31
May 16

why gecko data structures should be preferred to std:: ones

In light of the recent announcement that all of our Tier-1 platforms now have a C++11-supporting standard library, I received some questions about whether we should continue encouraging the use of Gecko-specific data structures. My answer was “yes”, and as I was writing the justification for said answer, I felt that the justification was worth broadcasting to a wider audience. Here are the reasons I came up with; feel free to agree or disagree in the comments.

  • Gecko’s data structures can be customized extensively for our purposes, whereas we don’t have the same control over the standard library.  Our string classes, for instance, permit sharing structure between strings (whether via something like nsDependentString or reference-counted string buffers); that functionality isn’t currently supported in the standard library.  While the default behavior on allocation failure in Gecko is to crash, our data structures provide interfaces for failing gracefully when allocations fail.  Allocation failures in standard library data structures are reported via exceptions, which we don’t use.  If you’re not using exceptions, allocation failures in those data structures simply crash, which isn’t acceptable in a number of places throughout Gecko.
  • Gecko data structures can assume things about the environment that the standard library can’t.  We ship the same memory allocator on all our platforms, so our hashtables and our arrays can attempt to make their allocation behavior line up with what the memory allocator efficiently supports.  It’s possible that the standard library implementations we’re using do things like this, but it’s not guaranteed by the standard.
  • Along similar lines as the first two, Gecko data structures provide better visibility for things like debug checks and memory reporting.  Some standard libraries we support come with built-in debug modes, but not all of them, and not all debug modes are equally complete.

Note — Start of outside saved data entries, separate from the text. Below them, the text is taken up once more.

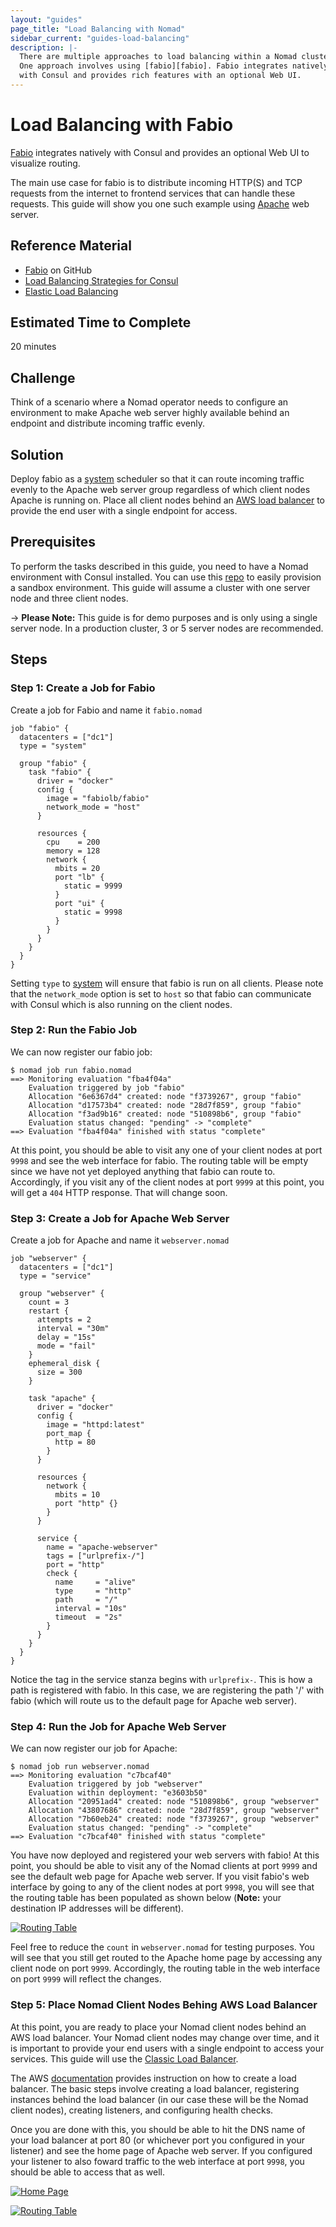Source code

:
 ```yaml
---
layout: "guides"
page_title: "Load Balancing with Nomad"
sidebar_current: "guides-load-balancing"
description: |-
  There are multiple approaches to load balancing within a Nomad cluster.
  One approach involves using [fabio][fabio]. Fabio integrates natively
  with Consul and provides rich features with an optional Web UI.
---
```


# Load Balancing with Fabio

[Fabio][fabio] integrates natively with Consul and provides an optional Web UI
to visualize routing.

The main use case for fabio is to distribute incoming HTTP(S) and TCP requests
from the internet to frontend services that can handle these requests. This
guide will show you one such example using [Apache][apache] web server.

## Reference Material

- [Fabio](https://github.com/fabiolb/fabio) on GitHub
- [Load Balancing Strategies for Consul](https://www.hashicorp.com/blog/load-balancing-strategies-for-consul)
- [Elastic Load Balancing][elb]

## Estimated Time to Complete

20 minutes

## Challenge

Think of a scenario where a Nomad operator needs to configure an environment to
make Apache web server highly available behind an endpoint and distribute
incoming traffic evenly.

## Solution

Deploy fabio as a
[system][system]
scheduler so that it can route incoming traffic evenly to the Apache web server
group regardless of which client nodes Apache is running on. Place all client nodes
behind an [AWS load balancer][elb] to
provide the end user with a single endpoint for access.

## Prerequisites

To perform the tasks described in this guide, you need to have a Nomad
environment with Consul installed. You can use this
[repo](https://github.com/hashicorp/nomad/tree/master/terraform#provision-a-nomad-cluster-in-the-cloud)
to easily provision a sandbox environment. This guide will assume a cluster with
one server node and three client nodes.

-> **Please Note:** This guide is for demo purposes and is only using a single server
node. In a production cluster, 3 or 5 server nodes are recommended.

## Steps

### Step 1: Create a Job for Fabio

Create a job for Fabio and name it `fabio.nomad`

```hcl
job "fabio" {
  datacenters = ["dc1"]
  type = "system"

  group "fabio" {
    task "fabio" {
      driver = "docker"
      config {
        image = "fabiolb/fabio"
        network_mode = "host"
      }

      resources {
        cpu    = 200
        memory = 128
        network {
          mbits = 20
          port "lb" {
            static = 9999
          }
          port "ui" {
            static = 9998
          }
        }
      }
    }
  }
}
```

Setting `type` to [system][system] will ensure that fabio is run on all clients.
Please note that the `network_mode` option is set to `host` so that fabio can
communicate with Consul which is also running on the client nodes.

### Step 2: Run the Fabio Job

We can now register our fabio job:

```shell
$ nomad job run fabio.nomad 
==> Monitoring evaluation "fba4f04a"
    Evaluation triggered by job "fabio"
    Allocation "6e6367d4" created: node "f3739267", group "fabio"
    Allocation "d17573b4" created: node "28d7f859", group "fabio"
    Allocation "f3ad9b16" created: node "510898b6", group "fabio"
    Evaluation status changed: "pending" -> "complete"
==> Evaluation "fba4f04a" finished with status "complete"
```
At this point, you should be able to visit any one of your client nodes at port
`9998` and see the web interface for fabio. The routing table will be empty
since we have not yet deployed anything that fabio can route to.
Accordingly, if you visit any of the client nodes at port `9999` at this
point, you will get a `404` HTTP response. That will change soon.

### Step 3: Create a Job for Apache Web Server

Create a job for Apache and name it `webserver.nomad`

```hcl
job "webserver" {
  datacenters = ["dc1"]
  type = "service"

  group "webserver" {
    count = 3
    restart {
      attempts = 2
      interval = "30m"
      delay = "15s"
      mode = "fail"
    }
    ephemeral_disk {
      size = 300
    }

    task "apache" {
      driver = "docker"
      config {
        image = "httpd:latest"
        port_map {
          http = 80
        }
      }

      resources {
        network {
          mbits = 10
          port "http" {}
        }
      }

      service {
        name = "apache-webserver"
        tags = ["urlprefix-/"]
        port = "http"
        check {
          name     = "alive"
          type     = "http"
          path     = "/"
          interval = "10s"
          timeout  = "2s"
        }
      }
    }
  }
}
```

Notice the tag in the service stanza begins with `urlprefix-`. This is how a
path is registered with fabio. In this case, we are registering the path '/'
with fabio (which will route us to the default page for Apache web server). 

### Step 4: Run the Job for Apache Web Server

We can now register our job for Apache:

```shell
$ nomad job run webserver.nomad 
==> Monitoring evaluation "c7bcaf40"
    Evaluation triggered by job "webserver"
    Evaluation within deployment: "e3603b50"
    Allocation "20951ad4" created: node "510898b6", group "webserver"
    Allocation "43807686" created: node "28d7f859", group "webserver"
    Allocation "7b60eb24" created: node "f3739267", group "webserver"
    Evaluation status changed: "pending" -> "complete"
==> Evaluation "c7bcaf40" finished with status "complete"
```
You have now deployed and registered your web servers with fabio! At this point,
you should be able to visit any of the Nomad clients at port `9999` and
see the default web page for Apache web server. If you visit fabio's web
interface by going to any of the client nodes at port `9998`, you will see that
the routing table has been populated as shown below (**Note:** your destination IP
addresses will be different).

[![Routing Table][routing-table]][routing-table]

Feel free to reduce the `count` in `webserver.nomad` for testing purposes. You
will see that you still get routed to the Apache home page by accessing
any client node on port `9999`. Accordingly, the routing table
in the web interface on port `9999` will reflect the changes.

### Step 5: Place Nomad Client Nodes Behing AWS Load Balancer

At this point, you are ready to place your Nomad client nodes behind an AWS load
balancer. Your Nomad client nodes may change over time, and it is important
to provide your end users with a single endpoint to access your services. This guide will use the [Classic Load Balancer][classic-lb].

The AWS [documentation][classic-lb-doc] provides instruction on how to create a
load balancer. The basic steps involve creating a load balancer, registering
instances behind the load balancer (in our case these will be the Nomad client
nodes), creating listeners, and configuring health checks.

Once you are done
with this, you should be able to hit the DNS name of your load balancer at port
80 (or whichever port you configured in your listener) and see the home page of
Apache web server. If you configured your listener to also foward traffic to
the web interface at port `9998`, you should be able to access that as well.

[![Home Page][lb-homepage]][lb-homepage]

[![Routing Table][lb-routing-table]][lb-routing-table]

[apache]: https://httpd.apache.org/
[classic-lb]: https://docs.aws.amazon.com/elasticloadbalancing/latest/classic/introduction.html
[classic-lb-doc]: https://docs.aws.amazon.com/elasticloadbalancing/latest/classic/elb-getting-started.html
[elb]: https://aws.amazon.com/elasticloadbalancing/
[fabio]: https://fabiolb.net/
[lb-homepage]: /assets/images/lb-homepage.png
[lb-routing-table]: /assets/images/lb-routing-table.png
[routing-table]: /assets/images/routing-table.png
[system]: /docs/runtime/schedulers.html#system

Where possible, we should have consistent support for these sorts of things across all our platforms.
  • Custom data structures may provide better behavior than standard data structures by relaxing the specifications provided by the standard.  The WebKit team had a great blog post on their new mutex implementation, which optimizes for cases that OS-provided mutexes aren’t optimized for, either because of compatibility constraints or because of outside specifications.  Chandler Carruth has a CppCon talk where he mentions the non-ideal interfaces in many of the standard library data structures.  We can do better with custom data structures.
  • Data structures in the standard library may provide inconsistent performance across platforms, or disagree on the finer points of the standard.  Love them or hate them, Gecko’s data structures at least provide consistent behavior everywhere.

Most of these arguments are not new; if you look at the documentation for Facebook’s open-source Folly library, for instance, you’ll find a number of these arguments, if not expressed in quite the same way.  Browsing through WebKit’s WTF library shows they have a number of the same things that we do in xpcom/ or mfbt/ as well, presumably for some of the same reasons.

All of this is not to say that our data structures are perfect: the APIs for our hashtables could use some improvements, our strings and nsTArray do a poor job of separating “data structure” from “algorithm”, nsDeque serves as an excellent excuse to go use the standard library instead, and XPCOM’s synchronization primitives should stop going through NSPR and use the underlying OS’s primitives directly (or simply be rewritten to use something like WebKit’s locking primitives, above).  This is a non-exhaustive list; I have more ideas if people are interested.

Having a C++11 standard library on all platforms brings opportunities to remove dead polyfills; MFBT contains a number of these (Atomics.h, Tuple.h, TypeTraits.h, UniquePtr.h, etc.)  But we shouldn’t flock to the standard library’s functionality just because it’s the standard.  If the standard library’s functionality doesn’t fit our use cases, we should definitely write our own replacement(s) and use them widely.


27
Jan 15

examples of poor API design, 1/N – pldhash functions

The other day in the #content IRC channel:

<bz> I have learned so many things about how to not define APIs in my work with Mozilla code ;)
<bz> (probably lots more to learn, though)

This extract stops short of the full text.